Development of a small animal model replicating core characteristics of takotsubo syndrome in humans

Abstract

Abstract Aims Adequate animal models are necessary to understand human conditions, such as takotsubo syndrome (TS) characterized by the heart's transient regional wall motion abnormalities. This study aims to develop a reproducible, low-mortality TS model that closely mimics the human condition and addresses the limitations of existing models. Methods and results We conducted six experiments using 309 Sprague Dawley rats, each approximately 300 g and aged 7–8 weeks. Initially, we replicated an established model using intraperitoneal isoprenaline injections. Subsequent experiments varied the doses and infusion durations of intravenous isoprenaline and assessed the effects of sex, strain, and breeder on the development of reversible akinetic segments. High-resolution echocardiography monitored the regional wall motion over 30 days to correlate with histological changes. Increasing the isoprenaline dose and the infusion time significantly enhanced akinesia (P < 0.01), resulting in pronounced apical ballooning observed in three-dimensional imaging.

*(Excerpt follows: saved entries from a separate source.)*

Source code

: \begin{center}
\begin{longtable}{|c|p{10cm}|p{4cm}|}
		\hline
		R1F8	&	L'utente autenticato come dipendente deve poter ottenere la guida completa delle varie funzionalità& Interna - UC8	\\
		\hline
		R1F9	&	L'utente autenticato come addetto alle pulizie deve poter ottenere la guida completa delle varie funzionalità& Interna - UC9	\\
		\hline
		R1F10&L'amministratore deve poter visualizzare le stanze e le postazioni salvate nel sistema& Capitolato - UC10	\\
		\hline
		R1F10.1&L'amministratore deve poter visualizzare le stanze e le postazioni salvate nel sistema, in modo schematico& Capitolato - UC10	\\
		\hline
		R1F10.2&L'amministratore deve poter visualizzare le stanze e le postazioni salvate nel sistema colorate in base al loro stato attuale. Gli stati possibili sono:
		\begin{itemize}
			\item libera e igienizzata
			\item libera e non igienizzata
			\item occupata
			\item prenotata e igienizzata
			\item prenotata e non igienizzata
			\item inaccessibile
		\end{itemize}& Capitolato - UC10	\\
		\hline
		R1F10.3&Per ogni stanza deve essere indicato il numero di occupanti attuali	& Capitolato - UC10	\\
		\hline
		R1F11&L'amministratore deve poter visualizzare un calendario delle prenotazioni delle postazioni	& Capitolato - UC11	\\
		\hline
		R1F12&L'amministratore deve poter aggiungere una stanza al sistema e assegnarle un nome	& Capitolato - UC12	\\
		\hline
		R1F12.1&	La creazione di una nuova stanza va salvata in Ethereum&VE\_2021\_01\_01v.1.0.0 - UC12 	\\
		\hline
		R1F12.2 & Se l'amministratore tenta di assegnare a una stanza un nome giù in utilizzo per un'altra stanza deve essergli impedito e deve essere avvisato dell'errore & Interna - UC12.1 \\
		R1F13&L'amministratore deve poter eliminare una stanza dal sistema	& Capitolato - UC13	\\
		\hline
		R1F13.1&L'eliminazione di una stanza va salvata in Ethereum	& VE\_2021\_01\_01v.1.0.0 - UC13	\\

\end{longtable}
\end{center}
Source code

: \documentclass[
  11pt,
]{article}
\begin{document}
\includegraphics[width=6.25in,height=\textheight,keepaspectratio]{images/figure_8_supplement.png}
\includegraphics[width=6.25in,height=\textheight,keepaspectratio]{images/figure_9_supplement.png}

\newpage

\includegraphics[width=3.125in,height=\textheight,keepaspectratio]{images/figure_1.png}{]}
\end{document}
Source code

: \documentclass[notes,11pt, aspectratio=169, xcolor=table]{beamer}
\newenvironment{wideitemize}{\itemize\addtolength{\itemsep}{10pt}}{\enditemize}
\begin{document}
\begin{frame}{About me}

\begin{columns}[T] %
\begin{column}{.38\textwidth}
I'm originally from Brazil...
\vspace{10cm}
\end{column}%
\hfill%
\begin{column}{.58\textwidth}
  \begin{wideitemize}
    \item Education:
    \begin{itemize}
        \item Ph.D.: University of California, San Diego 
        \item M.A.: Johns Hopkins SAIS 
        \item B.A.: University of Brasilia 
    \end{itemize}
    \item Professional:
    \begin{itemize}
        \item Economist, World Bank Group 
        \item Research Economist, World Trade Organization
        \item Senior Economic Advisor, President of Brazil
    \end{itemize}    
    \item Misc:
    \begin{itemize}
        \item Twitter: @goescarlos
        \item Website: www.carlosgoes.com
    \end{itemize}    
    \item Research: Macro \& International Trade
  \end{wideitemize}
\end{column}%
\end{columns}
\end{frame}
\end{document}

Akinesia peaked at 6 h post-infusion, with recovery observed at 24 h; most rats recovered from akinetic segments within 48–72 h. Optimizing the mode of administration, dose, and duration achieved a TS-like phenotype in 90% of cases, with a 16.7% mortality rate. Histological examinations confirmed that myocardial injury occurred, independent of apical ballooning. Conclusion This study presents a refined TS model that reliably replicates the syndrome's key features, including morphological and electrocardiographic changes, demonstrating its transient nature with high fidelity and reduced mortality. The model's reproducibility, evidenced by consistent results across trials, suggests its potential for broader application pending further validation.